About this task:
Please copy each line below that contains the word "master".

Data to examine:
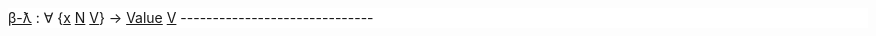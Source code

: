   <a id="_—→_.β-ƛ"></a><a id="17998" href="{% endraw %}{{ site.baseurl }}{% link out/plfa/Lambda.md %}{% raw %}#17998" class="InductiveConstructor">β-ƛ</a> <a id="18002" class="Symbol">:</a> <a id="18004" class="Symbol">∀</a> <a id="18006" class="Symbol">{</a><a id="18007" href="{% endraw %}{{ site.baseurl }}{% link out/plfa/Lambda.md %}{% raw %}#18007" class="Bound">x</a> <a id="18009" href="{% endraw %}{{ site.baseurl }}{% link out/plfa/Lambda.md %}{% raw %}#18009" class="Bound">N</a> <a id="18011" href="{% endraw %}{{ site.baseurl }}{% link out/plfa/Lambda.md %}{% raw %}#18011" class="Bound">V</a><a id="18012" class="Symbol">}</a>
    <a id="18018" class="Symbol">→</a> <a id="18020" href="{% endraw %}{{ site.baseurl }}{% link out/plfa/Lambda.md %}{% raw %}#10454" class="Datatype">Value</a> <a id="18026" href="{% endraw %}{{ site.baseurl }}{% link out/plfa/Lambda.md %}{% raw %}#18011" class="Bound">V</a>
      <a id="18034" class="Comment">------------------------------</a>
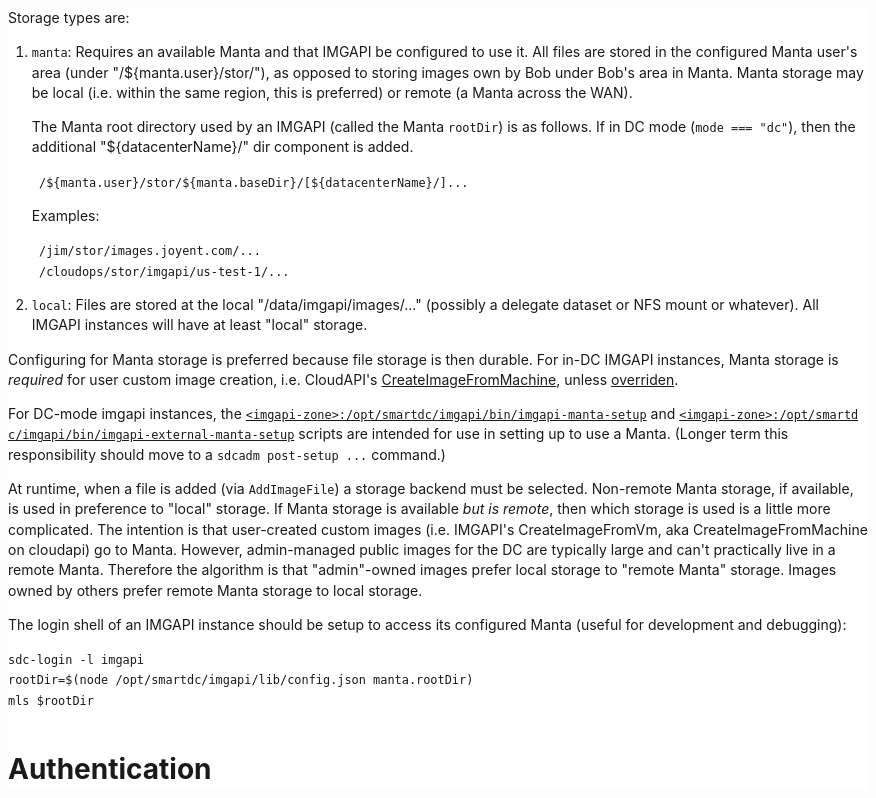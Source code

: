 
Storage types are:

1. `manta`: Requires an available Manta and that IMGAPI be configured to use it.
   All files are stored in the configured Manta user's area (under
   "/${manta.user}/stor/"), as opposed to storing images own by Bob under
   Bob's area in Manta. Manta storage may be local (i.e. within the same region,
   this is preferred) or remote (a Manta across the WAN).

   The Manta root directory used by an IMGAPI (called the Manta `rootDir`) is
   as follows. If in DC mode (`mode === "dc"`), then the additional
   "${datacenterName}/" dir component is added.

        /${manta.user}/stor/${manta.baseDir}/[${datacenterName}/]...

   Examples:

        /jim/stor/images.joyent.com/...
        /cloudops/stor/imgapi/us-test-1/...

2. `local`: Files are stored at the local "/data/imgapi/images/..." (possibly
   a delegate dataset or NFS mount or whatever). All IMGAPI instances will have
   at least "local" storage.

Configuring for Manta storage is preferred because file storage is then durable.
For in-DC IMGAPI instances, Manta storage is *required* for user custom image
creation, i.e. CloudAPI's
[CreateImageFromMachine](http://apidocs.joyent.com/cloudapi/#CreateImageFromMachine),
unless [overriden](#dc-mode-setup-enable-custom-image-creation-without-manta).

For DC-mode imgapi instances, the
[`<imgapi-zone>:/opt/smartdc/imgapi/bin/imgapi-manta-setup`](https://github.com/joyent/sdc-imgapi/blob/master/bin/imgapi-manta-setup)
and [`<imgapi-zone>:/opt/smartdc/imgapi/bin/imgapi-external-manta-setup`](https://github.com/joyent/sdc-imgapi/blob/master/bin/imgapi-external-manta-setup)
scripts are intended for use in setting up to use a Manta. (Longer term this
responsibility should move to a `sdcadm post-setup ...` command.)

At runtime, when a file is added (via `AddImageFile`) a storage backend must be
selected. Non-remote Manta storage, if available, is used in preference to
"local" storage. If Manta storage is available *but is remote*, then which
storage is used is a little more complicated. The intention is that user-created
custom images (i.e. IMGAPI's CreateImageFromVm, aka CreateImageFromMachine on
cloudapi) go to Manta. However, admin-managed public images for the DC are
typically large and can't practically live in a remote Manta. Therefore the
algorithm is that "admin"-owned images prefer local storage to "remote Manta"
storage. Images owned by others prefer remote Manta storage to local storage.

The login shell of an IMGAPI instance should be setup to access its configured
Manta (useful for development and debugging):

    sdc-login -l imgapi
    rootDir=$(node /opt/smartdc/imgapi/lib/config.json manta.rootDir)
    mls $rootDir

# Authentication
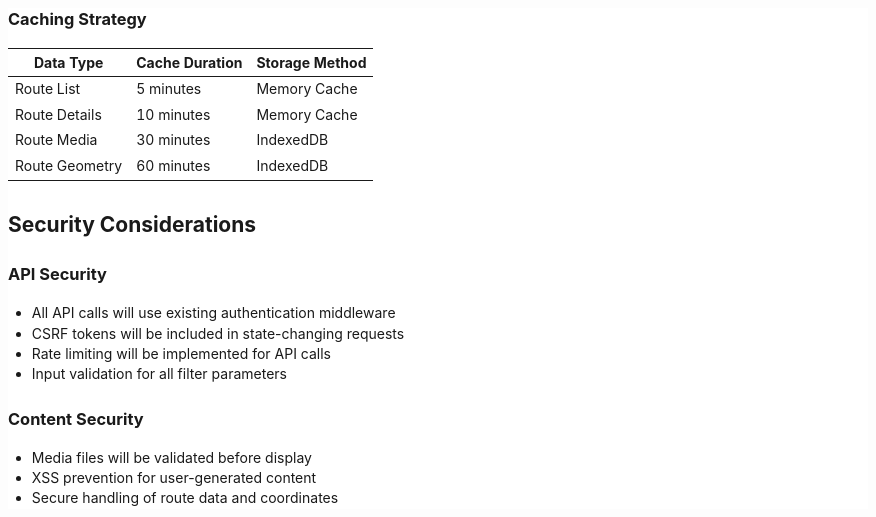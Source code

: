 ### Caching Strategy
| Data Type | Cache Duration | Storage Method |
|-----------|----------------|----------------|
| Route List | 5 minutes | Memory Cache |
| Route Details | 10 minutes | Memory Cache |
| Route Media | 30 minutes | IndexedDB |
| Route Geometry | 60 minutes | IndexedDB |

## Security Considerations

### API Security
- All API calls will use existing authentication middleware
- CSRF tokens will be included in state-changing requests
- Rate limiting will be implemented for API calls
- Input validation for all filter parameters

### Content Security
- Media files will be validated before display
- XSS prevention for user-generated content
- Secure handling of route data and coordinates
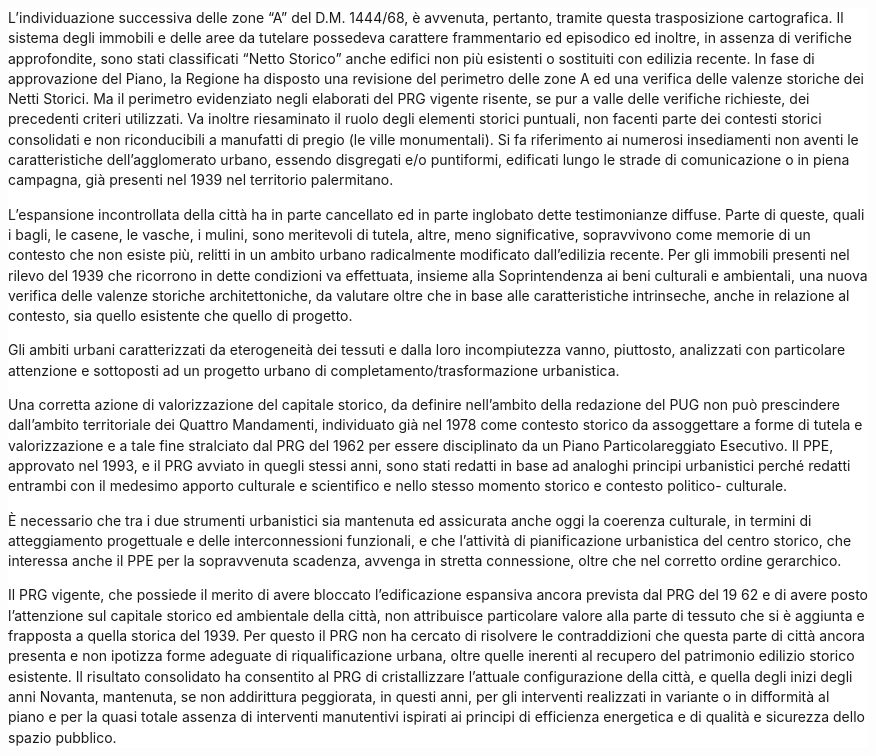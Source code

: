 L’individuazione successiva delle zone “A” del D.M. 1444/68, è avvenuta, pertanto, tramite
questa trasposizione cartografica. Il sistema degli immobili e delle aree da tutelare possedeva
carattere frammentario ed episodico ed inoltre, in assenza di verifiche approfondite, sono stati
classificati “Netto Storico” anche edifici non più esistenti o sostituiti con edilizia recente. In fase
di approvazione del Piano, la Regione ha disposto una revisione del perimetro delle zone A ed
una verifica delle valenze storiche dei Netti Storici. Ma il perimetro evidenziato negli elaborati
del PRG vigente risente, se pur a valle delle verifiche richieste, dei precedenti criteri utilizzati.
Va inoltre riesaminato il ruolo degli elementi storici puntuali, non facenti parte dei contesti
storici consolidati e non riconducibili a manufatti di pregio (le ville monumentali). Si fa
riferimento ai numerosi insediamenti non aventi le caratteristiche dell’agglomerato urbano,
essendo disgregati e/o puntiformi, edificati lungo le strade di comunicazione o in piena
campagna, già presenti nel 1939 nel territorio palermitano.

L’espansione incontrollata della città ha in parte cancellato ed in parte inglobato dette
testimonianze diffuse. Parte di queste, quali i bagli, le casene, le vasche, i mulini, sono
meritevoli di tutela, altre, meno significative, sopravvivono come memorie di un contesto che
non esiste più, relitti in un ambito urbano radicalmente modificato dall’edilizia recente.
Per gli immobili presenti nel rilevo del 1939 che ricorrono in dette condizioni va effettuata,
insieme alla Soprintendenza ai beni culturali e ambientali, una nuova verifica delle valenze
storiche architettoniche, da valutare oltre che in base alle caratteristiche intrinseche, anche
in relazione al contesto, sia quello esistente che quello di progetto.

Gli ambiti urbani caratterizzati da eterogeneità dei tessuti e dalla loro incompiutezza vanno,
piuttosto, analizzati con particolare attenzione e sottoposti ad un progetto urbano di
completamento/trasformazione urbanistica.

Una corretta azione di valorizzazione del capitale storico, da definire nell’ambito della
redazione del PUG non può prescindere dall’ambito territoriale dei Quattro Mandamenti,
individuato già nel 1978 come contesto storico da assoggettare a forme di tutela e
valorizzazione e a tale fine stralciato dal PRG del 1962 per essere disciplinato da un Piano
Particolareggiato Esecutivo. Il PPE, approvato nel 1993, e il PRG avviato in quegli stessi anni,
sono stati redatti in base ad analoghi principi urbanistici perché redatti entrambi con il
medesimo apporto culturale e scientifico e nello stesso momento storico e contesto politico-
culturale.

È necessario che tra i due strumenti urbanistici sia mantenuta ed assicurata anche oggi la
coerenza culturale, in termini di atteggiamento progettuale e delle interconnessioni funzionali,
e che l’attività di pianificazione urbanistica del centro storico, che interessa anche il PPE per
la sopravvenuta scadenza, avvenga in stretta connessione, oltre che nel corretto ordine
gerarchico.

Il PRG vigente, che possiede il merito di avere bloccato l’edificazione espansiva ancora
prevista dal PRG del 19 62 e di avere posto l’attenzione sul capitale storico ed ambientale della
città, non attribuisce particolare valore alla parte di tessuto che si è aggiunta e frapposta a
quella storica del 1939. Per questo il PRG non ha cercato di risolvere le contraddizioni che
questa parte di città ancora presenta e non ipotizza forme adeguate di riqualificazione urbana,
oltre quelle inerenti al recupero del patrimonio edilizio storico esistente. Il risultato consolidato
ha consentito al PRG di cristallizzare l’attuale configurazione della città, e quella degli inizi
degli anni Novanta, mantenuta, se non addirittura peggiorata, in questi anni, per gli interventi
realizzati in variante o in difformità al piano e per la quasi totale assenza di interventi
manutentivi ispirati ai principi di efficienza energetica e di qualità e sicurezza dello spazio
pubblico.
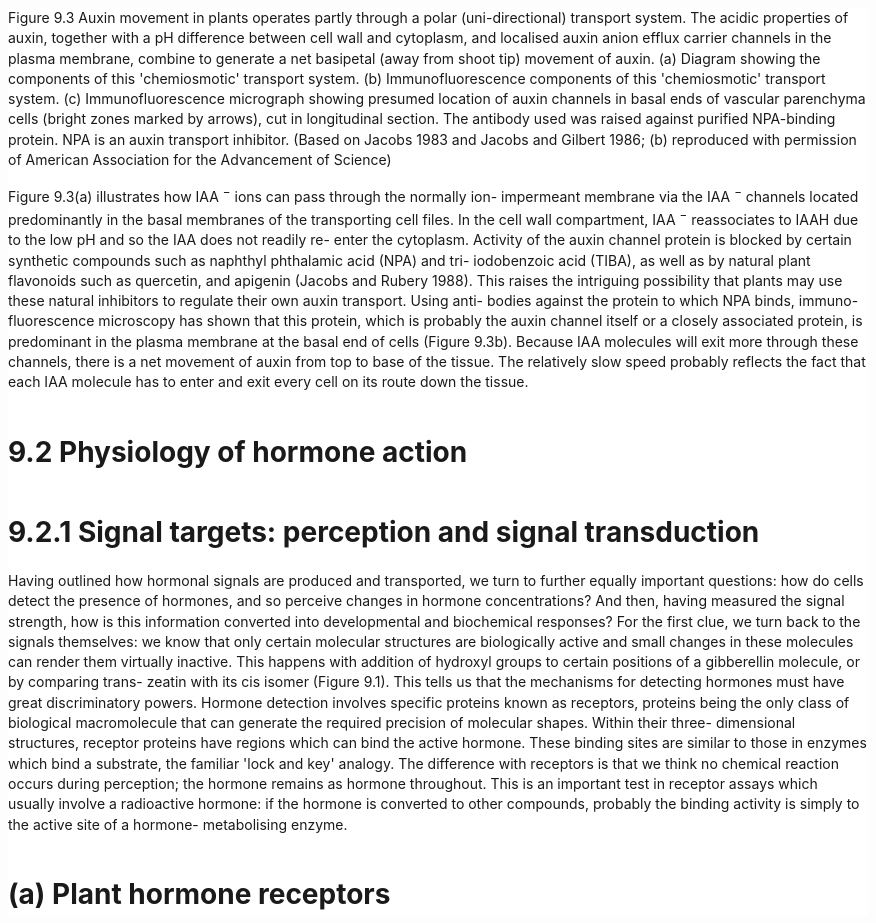 Figure 9.3 Auxin movement in plants operates partly through a polar (uni-directional) transport system. The acidic properties of auxin, together with a pH difference between cell wall and cytoplasm, and localised auxin anion efflux carrier channels in the plasma membrane, combine to generate a net basipetal (away from shoot tip) movement of auxin. (a) Diagram showing the components of this 'chemiosmotic' transport system. (b) Immunofluorescence components of this 'chemiosmotic' transport system. (c) Immunofluorescence micrograph showing presumed location of auxin channels in basal ends of vascular parenchyma cells (bright zones marked by arrows), cut in longitudinal section. The antibody used was raised against purified NPA-binding protein. NPA is an auxin transport inhibitor. (Based on Jacobs 1983 and Jacobs and Gilbert 1986; (b) reproduced with permission of American Association for the Advancement of Science)

Figure 9.3(a) illustrates how IAA $^-$  ions can pass through the normally ion- impermeant membrane via the IAA $^-$  channels located predominantly in the basal membranes of the transporting cell files. In the cell wall compartment, IAA $^-$  reassociates to IAAH due to the low pH and so the IAA does not readily re- enter the cytoplasm. Activity of the auxin channel protein is blocked by certain synthetic compounds such as naphthyl phthalamic acid (NPA) and tri- iodobenzoic acid (TIBA), as well as by natural plant flavonoids such as quercetin, and apigenin (Jacobs and Rubery 1988). This raises the intriguing possibility that plants may use these natural inhibitors to regulate their own auxin transport. Using anti- bodies against the protein to which NPA binds, immuno- fluorescence microscopy has shown that this protein, which is probably the auxin channel itself or a closely associated protein, is predominant in the plasma membrane at the basal end of cells (Figure 9.3b). Because IAA molecules will exit more through these channels, there is a net movement of auxin from top to base of the tissue. The relatively slow speed probably reflects the fact that each IAA molecule has to enter and exit every cell on its route down the tissue.

# 9.2 Physiology of hormone action

# 9.2.1 Signal targets: perception and signal transduction

Having outlined how hormonal signals are produced and transported, we turn to further equally important questions: how do cells detect the presence of hormones, and so perceive changes in hormone concentrations? And then, having measured the signal strength, how is this information converted into developmental and biochemical responses? For the first clue, we turn back to the signals themselves: we know that only certain molecular structures are biologically active and small changes in these molecules can render them virtually inactive. This happens with addition of hydroxyl groups to certain positions of a gibberellin molecule, or by comparing trans- zeatin with its cis isomer (Figure 9.1). This tells us that the mechanisms for detecting hormones must have great discriminatory powers. Hormone detection involves specific proteins known as receptors, proteins being the only class of biological macromolecule that can generate the required precision of molecular shapes. Within their three- dimensional structures, receptor proteins have regions which can bind the active hormone. These binding sites are similar to those in enzymes which bind a substrate, the familiar 'lock and key' analogy. The difference with receptors is that we think no chemical reaction occurs during perception; the hormone remains as hormone throughout. This is an important test in receptor assays which usually involve a radioactive hormone: if the hormone is converted to other compounds, probably the binding activity is simply to the active site of a hormone- metabolising enzyme.

# (a) Plant hormone receptors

Answer space:
[`<imgapi-zone>:/opt/smartdc/imgapi/bin/imgapi-manta-setup`](https://github.com/joyent/sdc-imgapi/blob/master/bin/imgapi-manta-setup)
and [`<imgapi-zone>:/opt/smartdc/imgapi/bin/imgapi-external-manta-setup`](https://github.com/joyent/sdc-imgapi/blob/master/bin/imgapi-external-manta-setup)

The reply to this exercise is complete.